Toutes ces affirmations pourraient conduire à l'idée que l'Etre (que nous appelons ici l'Existence) se manifeste par la technique afin que le monde poursuive son déroulement de soi, au de là même de la capacité d'intervention de l'homme. Pourtant, Heidegger ne refuse pas le rôle de la pensée de la réflexion mais il estime que celle-ci n'aura plus d'effet que durant quelques centaines d'années encore, le temps d'offrir "à l'homme un support en vue d'acquérir une relation satisfaisante avec l'essence de la technique".

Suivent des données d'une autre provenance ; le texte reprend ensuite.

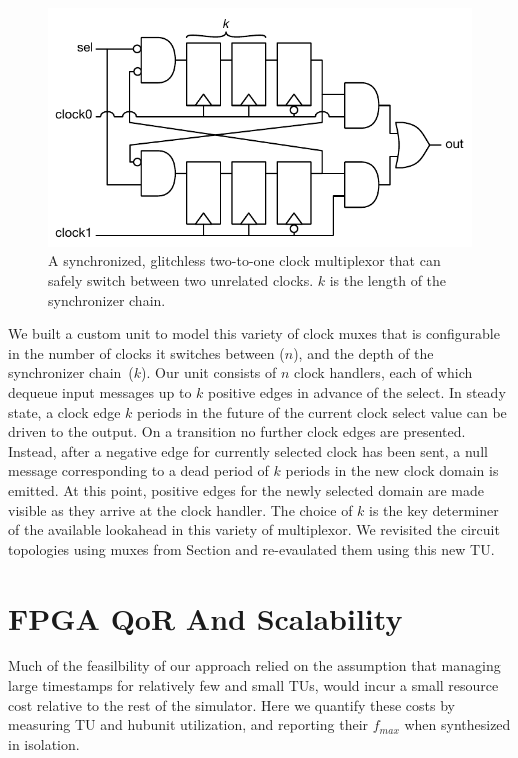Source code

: \begin{figure}
    \centering
    \captionsetup{margin=0.25cm}
    \includegraphics[width=0.6\columnwidth]{figures/clock-mux-sync.pdf}
    \caption{A synchronized, glitchless two-to-one clock multiplexor that can safely switch between two unrelated clocks.
    $k$ is the length of the synchronizer chain.}
    \label{fig:clock-mux-sync}
\end{figure}

We built a custom unit to model this variety of clock muxes that is
configurable in the number of clocks it switches between ($n$), and the depth
of the synchronizer chain~($k$). Our unit consists of $n$ clock handlers, each
of which dequeue input messages up to $k$ positive edges in advance of the
select.  In steady state, a clock edge $k$ periods in the future of the current
clock select value can be driven to the output.  On a transition no further
clock edges are presented. Instead, after a negative edge for currently
selected clock has been sent, a null message corresponding to a dead period of
$k$ periods in the new clock domain is emitted. At this point, positive edges
for the newly selected domain are made visible as they arrive at the clock
handler. The choice of $k$ is the key determiner of the available lookahead in
this variety of multiplexor. We revisited the circuit topologies using muxes
from Section and re-evaulated them using this new TU.

\section{FPGA QoR And Scalability}

Much of the feasilbility of our approach relied on the assumption that managing
large timestamps for relatively few and small TUs, would incur a small resource
cost relative to the rest of the simulator. Here we quantify these costs by
measuring TU and hubunit utilization, and reporting their $f_{max}$ when
synthesized in isolation.

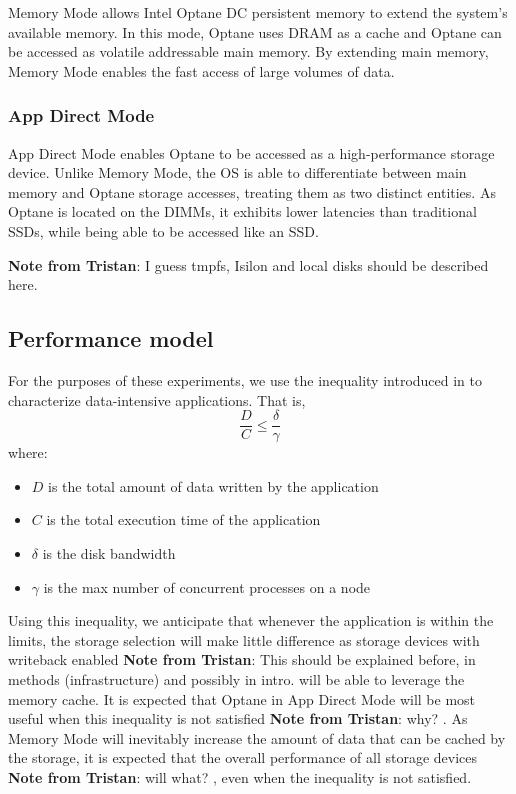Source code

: \documentclass[conference]{IEEEtran}
\newcommand{\tristan}[1]{\color{orange}\textbf{Note from Tristan}:
      #1 \color{black}}
\begin{document}
Memory Mode allows Intel Optane DC persistent memory to extend the system's available
memory. In this mode, Optane uses DRAM as a cache and Optane can be accessed as
volatile addressable main memory. By extending main memory, Memory Mode enables the
fast access of large volumes of data.

\subsubsection{App Direct Mode}

App Direct Mode enables Optane to be accessed as a high-performance storage device.
Unlike Memory Mode, the OS is able to differentiate between main memory and Optane
storage accesses, treating them as two distinct entities. As Optane is located on
the DIMMs, it exhibits lower latencies than traditional SSDs, while being able
to be accessed like an SSD.

\tristan{I guess tmpfs, Isilon and local disks should be described here.}

\subsection{Performance model}

For the purposes of these experiments, we use the inequality introduced in
\cite{paperinmem} to characterize data-intensive applications. That is,
\begin{equation}                                                                 
\frac{D}{C} \leq \frac{\delta}{\gamma} \label{eq:page-cache-inequality}                                                                                                                                  
\end{equation} 
where:
\begin{itemize}
    \item $D$ is the total amount of data written by the application
    \item $C$ is the total execution time of the application
    \item $\delta$ is the disk bandwidth
    \item $\gamma$ is the max number of concurrent processes on a node
\end{itemize}

Using this inequality, we anticipate that whenever the application is within the limits,
the storage selection will make little difference as storage devices with writeback enabled \tristan{This should be explained 
before, in methods (infrastructure) and possibly in intro.}
will be able to leverage the memory cache. It is expected that Optane in App Direct Mode
will be most useful when this inequality is not satisfied \tristan{why?}. As Memory Mode will inevitably
increase the amount of data that can be cached by the storage, it is expected that the overall
performance of all storage devices \tristan{will what?}, even when the inequality is not satisfied.
\end{document}
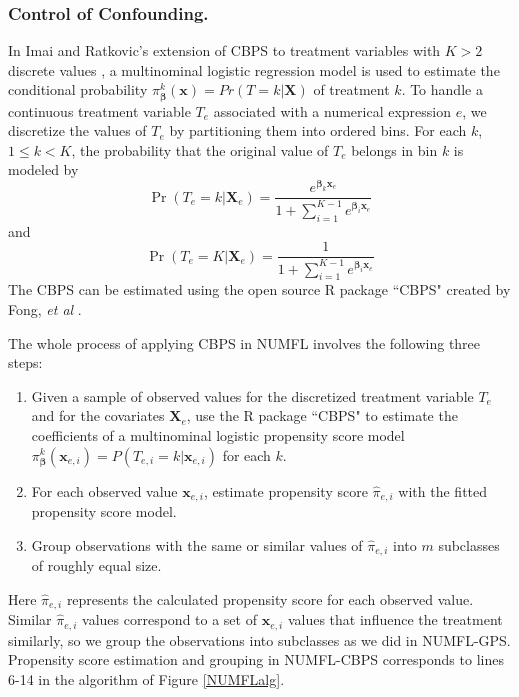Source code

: \documentclass[times]{stvrauth}
\begin{document}
\subsubsection{Control of Confounding.}
In Imai and Ratkovic's extension of CBPS to treatment variables with $K>2$ discrete values \cite{Hansen1982}, a multinominal logistic regression model is used to estimate the conditional probability $\pi_{\pmb \beta}^k (\pmb{x})=Pr⁡(T=k |  \pmb{X})$ of treatment $k$. To handle a continuous treatment variable $T_e$ associated with a numerical expression $e$, we discretize the values of $T_e$ by partitioning them into ordered bins.  For each $k$, $1 \leq k<K$, the probability  that the original value of $T_e$ belongs in bin $k$ is modeled by
\begin{equation*}
\Pr ({T_e} = k|{\pmb{X}_e}) = \frac{{{e^{{{\pmb \beta} _k}{\pmb{x}_e}}}}}{{1 + \sum\nolimits_{i = 1}^{K - 1} {{e^{{{\pmb \beta} _i}{\pmb{x}_e}}}} }}
\end{equation*}
and
\begin{equation*}
\Pr ({T_e} = K|{\pmb{X}_e}) = \frac{1}{{1 + \sum\nolimits_{i = 1}^{K - 1} {{e^{{{\pmb \beta} _i}{\pmb{x}_e}}}} }}
\end{equation*}
The CBPS can be estimated using the open source R package ``CBPS" created by Fong, {\it et al} \cite{CBPS}.

The whole process of applying CBPS in NUMFL involves the following three steps:
\begin{enumerate}
\item 	Given a sample of observed values for the discretized treatment variable $T_e$ and for the covariates $\pmb{X}_e$, use the R package ``CBPS" to estimate the coefficients of a multinominal logistic propensity score model $\pi _{\pmb{\beta}} ^k({\pmb{x}_{e,i}}) = P({T_{e,i}} = k|{\pmb{x}_{e,i}})$ for each $k$.
\item	For each observed value ${\pmb x}_{e,i}$, estimate propensity score $\hat \pi _{e,i}$ with the fitted propensity score model.
\item Group observations with the same or similar values of $\hat \pi _{e,i}$ into $m$ subclasses of roughly equal size.
\end{enumerate}

Here $\hat \pi _{e,i}$ represents the calculated propensity score for each observed value.  Similar $\hat \pi _{e,i}$ values correspond to a set of $\pmb{x}_{e,i}$ values that influence the treatment similarly, so we group the observations into subclasses as we did in NUMFL-GPS.  Propensity score estimation and grouping in NUMFL-CBPS corresponds to lines 6-14 in the algorithm of Figure \ref{NUMFLalg}.
\end{document}
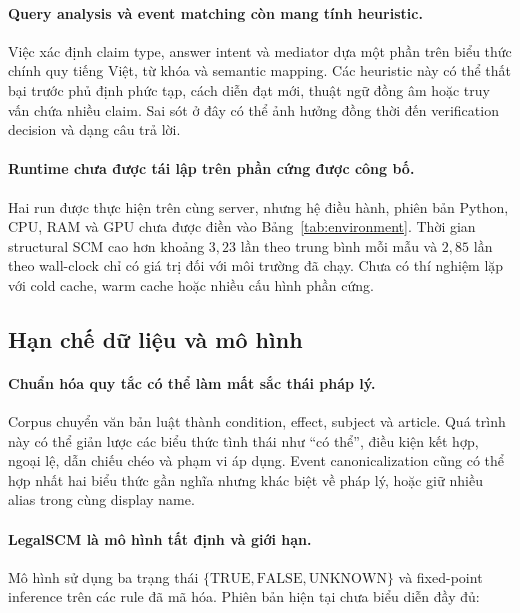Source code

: \paragraph{Query analysis và event matching còn mang tính heuristic.}

Việc xác định claim type, answer intent và mediator dựa một phần trên biểu
thức chính quy tiếng Việt, từ khóa và semantic mapping. Các heuristic này có
thể thất bại trước phủ định phức tạp, cách diễn đạt mới, thuật ngữ đồng âm
hoặc truy vấn chứa nhiều claim. Sai sót ở đây có thể ảnh hưởng đồng thời đến
verification decision và dạng câu trả lời.

\paragraph{Runtime chưa được tái lập trên phần cứng được công bố.}

Hai run được thực hiện trên cùng server, nhưng hệ điều hành, phiên bản
Python, CPU, RAM và GPU chưa được điền vào Bảng~\ref{tab:environment}. Thời
gian structural SCM cao hơn khoảng $3{,}23$ lần theo trung bình mỗi mẫu và
$2{,}85$ lần theo wall-clock chỉ có giá trị đối với môi trường đã chạy. Chưa
có thí nghiệm lặp với cold cache, warm cache hoặc nhiều cấu hình phần cứng.

\subsection{Hạn chế dữ liệu và mô hình}

\paragraph{Chuẩn hóa quy tắc có thể làm mất sắc thái pháp lý.}

Corpus chuyển văn bản luật thành condition, effect, subject và article.
Quá trình này có thể giản lược các biểu thức tình thái như ``có thể'', điều
kiện kết hợp, ngoại lệ, dẫn chiếu chéo và phạm vi áp dụng. Event
canonicalization cũng có thể hợp nhất hai biểu thức gần nghĩa nhưng khác
biệt về pháp lý, hoặc giữ nhiều alias trong cùng display name.

\paragraph{LegalSCM là mô hình tất định và giới hạn.}

Mô hình sử dụng ba trạng thái
$\{\mathrm{TRUE},\mathrm{FALSE},\mathrm{UNKNOWN}\}$ và fixed-point
inference trên các rule đã mã hóa. Phiên bản hiện tại chưa biểu diễn đầy đủ:

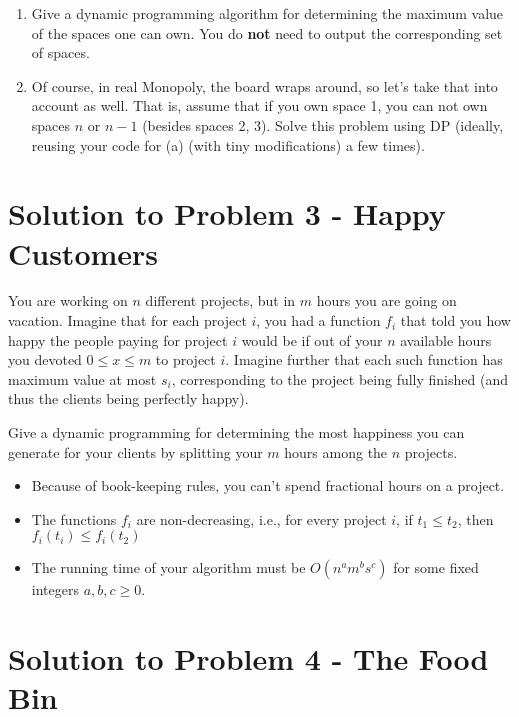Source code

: \documentclass[11pt]{article}
\begin{document}
\begin{enumerate}[label=(\Alph*)]
\item Give a dynamic programming algorithm for determining the maximum value of the spaces one can own. You do \textbf{not} need to output the corresponding set of spaces.
\item Of course, in real Monopoly, the board wraps around, so let's take that into account as well. That is, assume that if you own space 1, you can not own spaces $n$ or $n - 1$ (besides spaces 2, 3). Solve this problem using DP (ideally, reusing your code for (a) (with tiny modifications) a few times).
\end{enumerate}

\pagebreak

\section*{Solution to Problem 3 - Happy Customers}

You are working on $n$ different projects, but in $m$ hours you are going on vacation. Imagine that for each project $i$, you had a function $f_i$ that told you how happy the people paying for project $i$ would be if out of your $n$ available hours you devoted $0 \leq x \leq m$ to project $i$. Imagine further that each such function has maximum value at most $s_i$, corresponding to the project being fully finished (and thus the clients being perfectly happy).

Give a dynamic programming for determining the most happiness you can generate for your clients by splitting your $m$ hours among the $n$ projects.

\begin{itemize}
\item Because of book-keeping rules, you can't spend fractional hours on a project.
\item The functions $f_i$ are non-decreasing, i.e., for every project $i$, if $t_1 \leq t_2$, then $f_i(t_i) \leq f_i(t_2)$
\item The running time of your algorithm must be $O(n^am^bs^c)$ for some fixed integers $a, b, c \geq 0$.
\end{itemize}

\pagebreak

\section*{Solution to Problem 4 - The Food Bin}
\end{document}
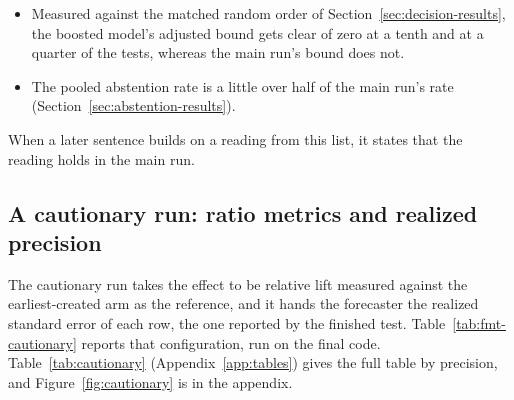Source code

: \begin{itemize}
\item Measured against the matched random order of Section~\ref{sec:decision-results}, the boosted model's adjusted bound gets clear of zero at a tenth and at a quarter of the tests, whereas the main run's bound does not.
\item The pooled abstention rate is a little over half of the main run's rate (Section~\ref{sec:abstention-results}).
\end{itemize}
When a later sentence builds on a reading from this list, it states that the reading holds in the main run.

\begin{table}[t]\centering\scriptsize
\caption{The date rule on and off, headline archive: tests that started in the randomization window are excluded (the main run) or included. When the window is excluded, the origins of July and October 2013 score nothing, so seven origins are left. Planned precision fixes significance at the precision that the fixed exposure gives. The headline-only row sits at realized precision, and its interval is unadjusted. Calibration is rejected when the ECE percentile is above 95.}
\label{tab:fmt-window}
\resizebox{\columnwidth}{!}{%
}
\end{table}

\subsection{A cautionary run: ratio metrics and realized precision}
\label{sec:cautionary}
The cautionary run takes the effect to be relative lift measured against the earliest-created arm as the reference, and it hands the forecaster the realized standard error of each row, the one reported by the finished test. Table~\ref{tab:fmt-cautionary} reports that configuration, run on the final code. Table~\ref{tab:cautionary} (Appendix~\ref{app:tables}) gives the full table by precision, and Figure~\ref{fig:cautionary} is in the appendix.

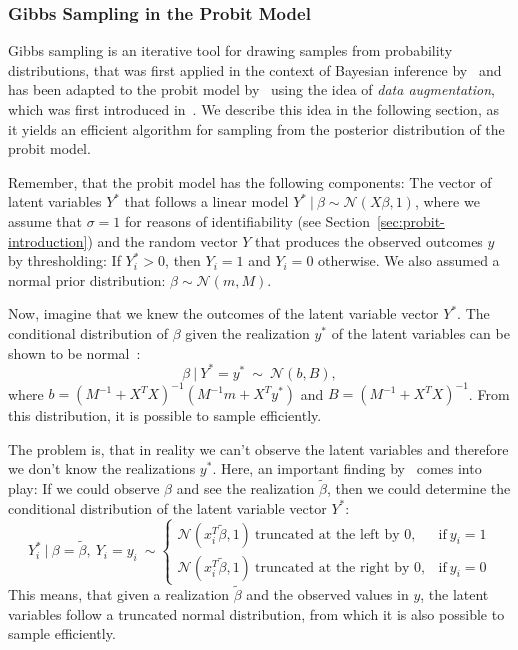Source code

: \subsubsection{Gibbs Sampling in the Probit Model}
\label{sec:gibbs}

Gibbs sampling is an iterative tool for drawing samples from
probability distributions, that was first applied in the
context of Bayesian
inference by~\cite{gibbs-sampler} and has been adapted to the
probit model by~\cite{gibbs-probit-albert-chib} using the idea
of \textit{data augmentation}, which was first introduced
in~\cite{data-augmentation}.
We describe this idea in the following section, as it yields
an efficient algorithm for sampling from the posterior
distribution of the probit model.

Remember, that the probit model has the following components: The vector of latent
variables $Y^\ast$ that follows a linear model
$Y^\ast\ |\ \beta\sim \mathcal{N}(X \beta, 1)$, where we assume that $\sigma=1$
for reasons of identifiability (see Section~\ref{sec:probit-introduction})
and the random vector $Y$ that produces the observed outcomes $y$ by
thresholding: If $Y_i^\ast > 0$, then $Y_i=1$ and $Y_i=0$ otherwise.
We also assumed a normal prior distribution:
$\beta \sim \mathcal{N}(m, M)$.

Now, imagine that we knew the outcomes of the latent variable vector $Y^\ast$.
The conditional distribution of $\beta$ given the realization $y^\ast$
of the latent variables can be shown to be normal~\cite{gibbs-probit-albert-chib}:
\begin{equation}
    \label{eq:gibbs-normal}
    \beta\ |\ Y^\ast = y^\ast\ \sim\ \mathcal{N}(b, B),
\end{equation}
where
$b = (M^{-1} + X^TX)^{-1}(M^{-1} m + X^T y^\ast)$
and
$B = (M^{-1} + X^TX)^{-1}$.
From this distribution, it is possible to sample efficiently.

The problem is, that in reality we can't observe the latent variables and
therefore we don't know the realizations $y^\ast$.
Here, an important finding by~\cite{gibbs-probit-albert-chib} comes
into play: If we could observe $\beta$ and see the realization
$\tilde\beta$, then we could determine the conditional distribution
of the latent variable vector $Y^\ast$:
\begin{equation}
    \label{eq:truncated-normal}
    Y_i^\ast\ |\ \beta = \tilde\beta,\ Y_i=y_i\ \sim
    \begin{cases}
        \mathcal{N}(x_i^T\tilde\beta, 1)\ \text{truncated at the left by 0},  & \text{if}\ y_i = 1 \\
        \mathcal{N}(x_i^T\tilde\beta, 1)\ \text{truncated at the right by 0}, & \text{if}\ y_i = 0
    \end{cases}
\end{equation}
This means, that given a realization $\tilde\beta$ and the observed
values in $y$, the latent variables
follow a truncated normal distribution, from which it is also
possible to sample efficiently.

Il est évident que ce genre de philosophie ne pouvait qu'amener Heidegger à l'attitude que nous venons de décrire. En réalité, ce n'est qu'en explicitant philosophiquement l'existence profonde que l'on peut équilibrer l'influence des structures de la technique par l'esprit. La position de Heidegger contient bien une part de vérité, on ne saurait le nier, mais c'est une vérité très partielle. Or, ce qui peut prêter à l'homme, ou même rendre à l'homme, une plus grande confiance en sa pensée, en sa spiritualité, est une ontologie qui étende les limites conceptuelles de l'esprit humain. Une fois de plus, la philosophie de la technique s'avère dépendante de la philosophie générale.